Impact had ook een ongeval een paar jaar geleden in Brabant. Er was een auto met vier inzittenden in een sloot gereden. Ik zette gauw de weg af met mijn auto en met kegels, zodat de hulpdiensten alle ruimte zouden hebben. De ambulance kwam er algauw aan. Drie personen waren uit de auto geslingerd. Een vierde werd vermist. Mensen liepen te schreeuwen. Heel heftig. Later bleek dat de vierde ook uit de auto was gekomen, maar de weilanden was ingevlucht. De auto bleek te zijn gestolen.

NU

Ik schrok toen ik woensdag hoorde dat de auto van een collega op de vluchtstrook bij Hapert is aangereden en dat hij gewond raakte. Ik ken de man uit mijn Brabantse tijd. Ik dacht: Hoe zou het mij zijn afgelopen als ik daar had gestaan? Gelukkig heeft mijn collega het ongeval overleefd. Ik heb hem een sms gestuurd, waarop hij heeft gereageerd. Hij is er goed van afgekomen en heeft nog wat schrammen en spierpijn.

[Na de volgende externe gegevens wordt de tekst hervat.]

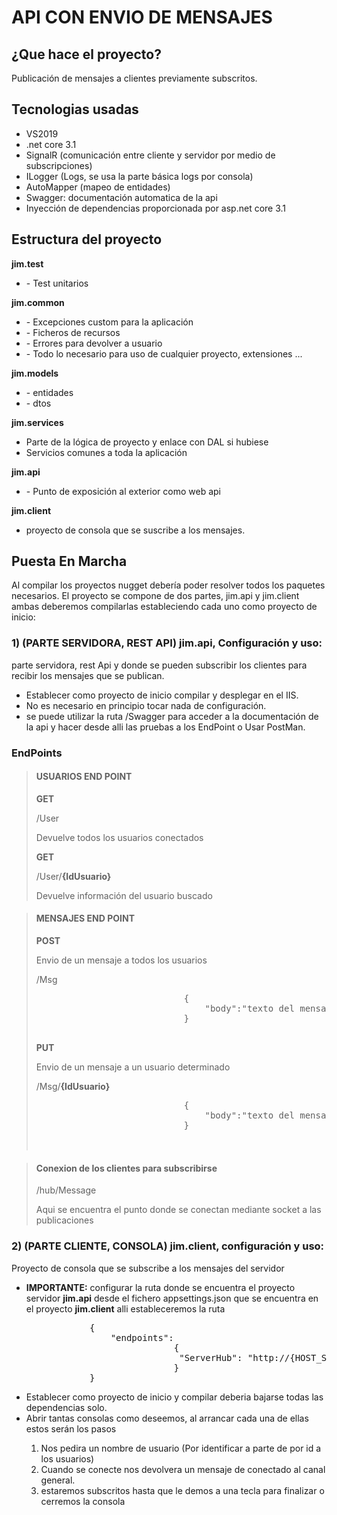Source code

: <h1>API CON ENVIO DE MENSAJES </h1>

<h2>¿Que hace el proyecto?</h2>
<p>
Publicación de mensajes a clientes previamente subscritos.
<p>
<h2>Tecnologias usadas</h2>
<ul>
<li> VS2019</li>
<li> .net core 3.1</li>
<li> SignalR (comunicación entre cliente y servidor por medio de subscripciones)</li>
<li> ILogger (Logs, se usa la parte básica logs por consola)</li>
<li> AutoMapper (mapeo de entidades)</li>
<li> Swagger: documentación automatica de la api</li>
<li> Inyección de dependencias proporcionada por asp.net core 3.1</li>
</ul>

<h2>Estructura del proyecto</h2>
<p>
<b>jim.test</b>
</p>
    <ul>
    <li>
    - Test unitarios
    </li>
    </ul>
<p>
<b>jim.common </b>
</p>
<ul>
    <li>
    - Excepciones custom para la aplicación
    </li>
    <li>
    - Ficheros de recursos
    </li>
    <li>
    - Errores para devolver a usuario
    </li>
    <li>
     - Todo lo necesario para uso de cualquier proyecto, extensiones ...
    </li>
    
</ul>
<p>
<b>
jim.models 
</b>
</p>
<ul>
<li>
    - entidades
</li>
<li>
    - dtos
</li>
</ul>
<p>
<b>
jim.services 
</b>
</p>
<ul>
    <li>
    Parte de la lógica de proyecto y enlace con DAL si hubiese
    </li>
    <li>
    Servicios comunes a toda la aplicación
    </li>
</ul>
<p>
<b>
jim.api
</b>
</p>
<ul>
<li>
    - Punto de exposición al exterior como web api
</li>
</ul>
<p>
<b>
jim.client
</b>
</p>
<ul>
    <li>
    proyecto de consola que se suscribe a los mensajes.
    </li>
</ul>

<h2>
Puesta En Marcha
</h2>
<p>
    Al compilar los proyectos nugget debería poder resolver todos los paquetes necesarios.
    El proyecto se compone de dos partes, jim.api y jim.client ambas deberemos compilarlas estableciendo cada uno como proyecto de inicio:
</p>

<h3>
1) (PARTE SERVIDORA, REST API) jim.api, Configuración y uso:
</h3>

<p> 
                    parte servidora, rest Api y donde se pueden subscribir los clientes para recibir los mensajes que se publican.
</p>
<ul>
        <li> Establecer como proyecto de inicio compilar y desplegar en el IIS.</li>
        <li>No es necesario en principio tocar nada de configuración.</li>
        <li>se puede utilizar la ruta /Swagger para acceder a la documentación de la api y hacer desde alli las
                        pruebas a los EndPoint o Usar PostMan.</li>
               
  </ul>
<h3> EndPoints </h3>
<blockquote>
<h4>USUARIOS END POINT</h4>
<b>GET</b>

<p>/User</p>
<p>Devuelve todos los usuarios conectados</p>
<b>GET</b>
<p>/User/<b>{IdUsuario}</b></p>
<p>Devuelve información del usuario buscado</p>
</blockquote>

<blockquote>
<h4>MENSAJES END POINT</h4>
<b>POST</b>
<p>Envio de un mensaje a todos los usuarios</p>
<p>/Msg<p>
<pre>
                            {
                                "body":"texto del mensaje"
                            }
                    
                    
                  
            
</pre>
<b>PUT</b>
<p>Envio de un mensaje a un usuario determinado</p>
<p>/Msg/<b>{IdUsuario}</b><p>
<pre>
                            {
                                "body":"texto del mensaje"
                            }
                    
                    
                  
            
  </pre>  
</blockquote> 
<blockquote> 
<H4>Conexion de los clientes para subscribirse</H4>
    <p>
        /hub/Message
    </p>
    <p>
        Aqui se encuentra el punto donde se conectan mediante socket a las publicaciones
    </p>
</blockquote> 
                            
<h3>
2) (PARTE CLIENTE, CONSOLA) jim.client, configuración y uso:
</h3>
<p>
                    Proyecto de consola que se subscribe a los mensajes del servidor
</p>
<ul>
                     <li><p><b>IMPORTANTE:</b> configurar la ruta donde se encuentra el proyecto servidor <b>jim.api</b> desde el fichero appsettings.json que se encuentra en el proyecto <b>jim.client</b> alli estableceremos la ruta </p></li>
<pre>
            {
                "endpoints": 
                            {
                             "ServerHub": "http://{HOST_SERVIDOR_JIM.API}/Hub/Message"
                            }
            }
</pre>
    
<li>Establecer como proyecto de inicio y compilar deberia bajarse todas las dependencias solo.</li>

<li>Abrir tantas consolas como deseemos, al arrancar cada una de ellas estos serán los pasos</li>
<ol>
<li> Nos pedira un nombre de usuario (Por identificar a parte de por id a los usuarios)</li>
<li>Cuando se conecte nos devolvera un mensaje de conectado al canal general.</li>
<li>estaremos subscritos hasta que le demos a una tecla para finalizar o cerremos la consola</li>
</ol>
</ul>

Het aantal keren dat een wagen van een weg­inspecteur van Rijkswaterstaat wordt aangereden, 
is vorig jaar flink gestegen. In 2014 ging het om 
21 aanrijdingen, in 2013 waren het er 15. Dit jaar staat de teller op 4. Gelukkig hebben we stevige auto’s, met een flinke kreukelzone.

Automobilisten beseffen vaak niet dat de vluchtstrook eigenlijk de gevaarlijkste plek van de weg is. Als de bestuurder van een personenwagen vlak achter een rij vrachtwagens rijdt, heeft hij niet goed zicht op wat er verderop op de vluchtstrook gebeurt. Als die auto dan ineens bij een afrit de vluchtstrook opschiet en op die plek staat iemand met pech, kunnen er ongelukken gebeuren. Daarom zijn afstand en overzicht houden op de weg zo belangrijk.

Zelf ben ik een paar jaar geleden ook aangereden. Door een agressieve bestuurder. In verband met een ongeval, er was een auto over de kop geslagen, had ik een afrit afgezet. Er stond ook een rood kruis boven de weg. Er ontstond een file. Even later ruimde ik de kegels op. Een rij auto’s wachtte netjes totdat ze me links konden passeren.

Een automobilist echter had geen geduld en ging onder het rode verbodskruis door. Hij wilde rechts langs me weg rijden, tussen mijn auto en de vangrail. Ik kon geen kant op en gaf een stopteken. De man liet zijn wagen expres uitrollen, tegen mij aan. Dat slaat natuurlijk nergens op. Ik liep een gekneusde knie op. Gelukkig was de politie ter plaatse en hield die de man aan. Hij kreeg een taakstraf.

STRAKS

Ik zou willen dat Nederlanders zich beter aan de verkeersregels houden. Het meest erger ik me aan bumperklevers en mensen die rechts inhalen. Asociaal gedrag. Jammer genoeg maak ik vrijwel dagelijks mee dat mensen tóch gaan rijden op een strook waarboven een bord met een rood kruis hangt en waar je dus niet mag rijden. Het gevaarlijkst zijn mensen die per ongeluk op zo’n baan rijden. Doordat ze niet opletten.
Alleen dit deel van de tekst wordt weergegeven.